** Opening Working data block **

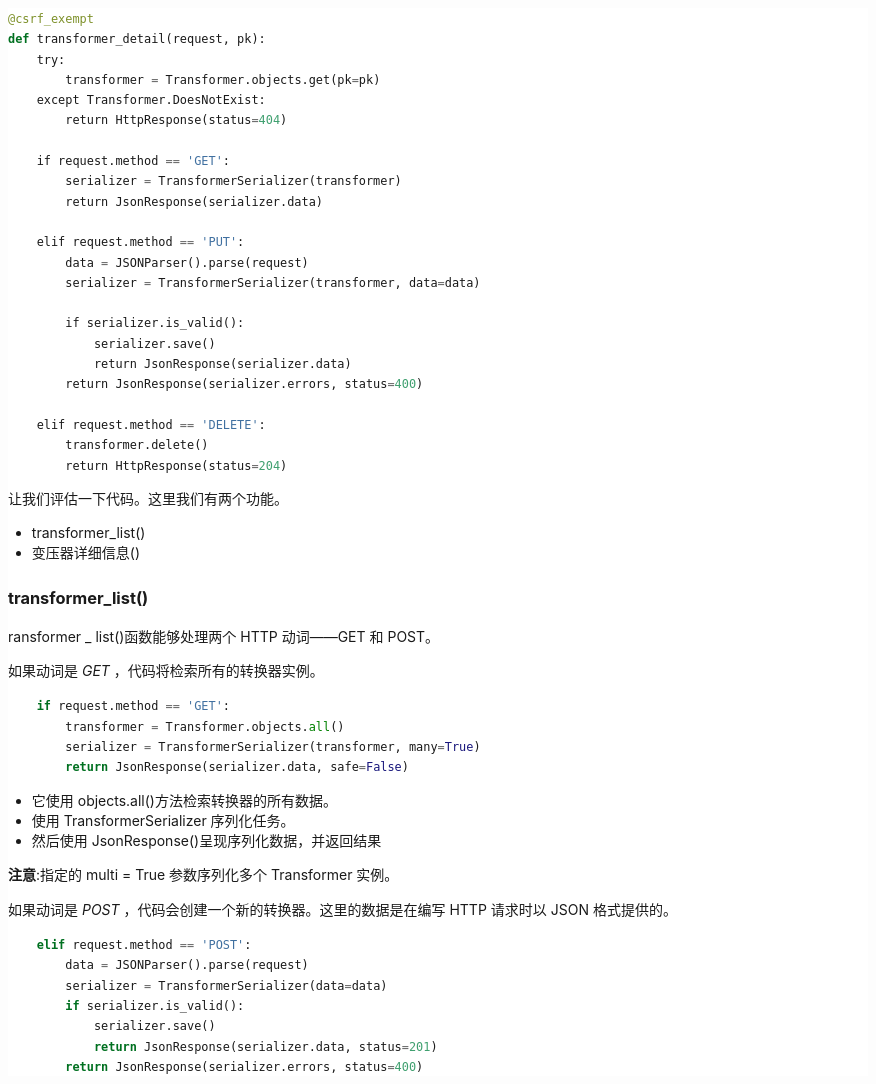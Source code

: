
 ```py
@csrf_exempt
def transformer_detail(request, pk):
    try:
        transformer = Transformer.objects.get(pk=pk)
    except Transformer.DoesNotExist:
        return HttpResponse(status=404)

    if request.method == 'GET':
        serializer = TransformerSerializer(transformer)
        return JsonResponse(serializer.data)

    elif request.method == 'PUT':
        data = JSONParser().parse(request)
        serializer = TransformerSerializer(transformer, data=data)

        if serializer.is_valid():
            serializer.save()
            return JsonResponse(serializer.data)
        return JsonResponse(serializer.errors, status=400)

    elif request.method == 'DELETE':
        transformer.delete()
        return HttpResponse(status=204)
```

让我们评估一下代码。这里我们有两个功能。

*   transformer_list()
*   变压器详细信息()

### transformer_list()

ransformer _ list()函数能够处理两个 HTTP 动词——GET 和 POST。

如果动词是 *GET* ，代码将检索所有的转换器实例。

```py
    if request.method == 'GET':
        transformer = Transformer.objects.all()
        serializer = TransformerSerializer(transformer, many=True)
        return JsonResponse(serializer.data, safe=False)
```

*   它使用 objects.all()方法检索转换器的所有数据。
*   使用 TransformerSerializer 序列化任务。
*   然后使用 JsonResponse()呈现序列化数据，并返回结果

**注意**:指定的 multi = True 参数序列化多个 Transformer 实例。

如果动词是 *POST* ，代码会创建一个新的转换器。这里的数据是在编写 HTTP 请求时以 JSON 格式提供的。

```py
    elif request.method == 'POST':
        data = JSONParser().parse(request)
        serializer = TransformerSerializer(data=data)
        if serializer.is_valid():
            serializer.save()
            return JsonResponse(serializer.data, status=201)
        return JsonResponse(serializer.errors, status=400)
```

** Closing Working data block **

Please state how many lines of the listing above hold "True", giving the number and nothing else.

2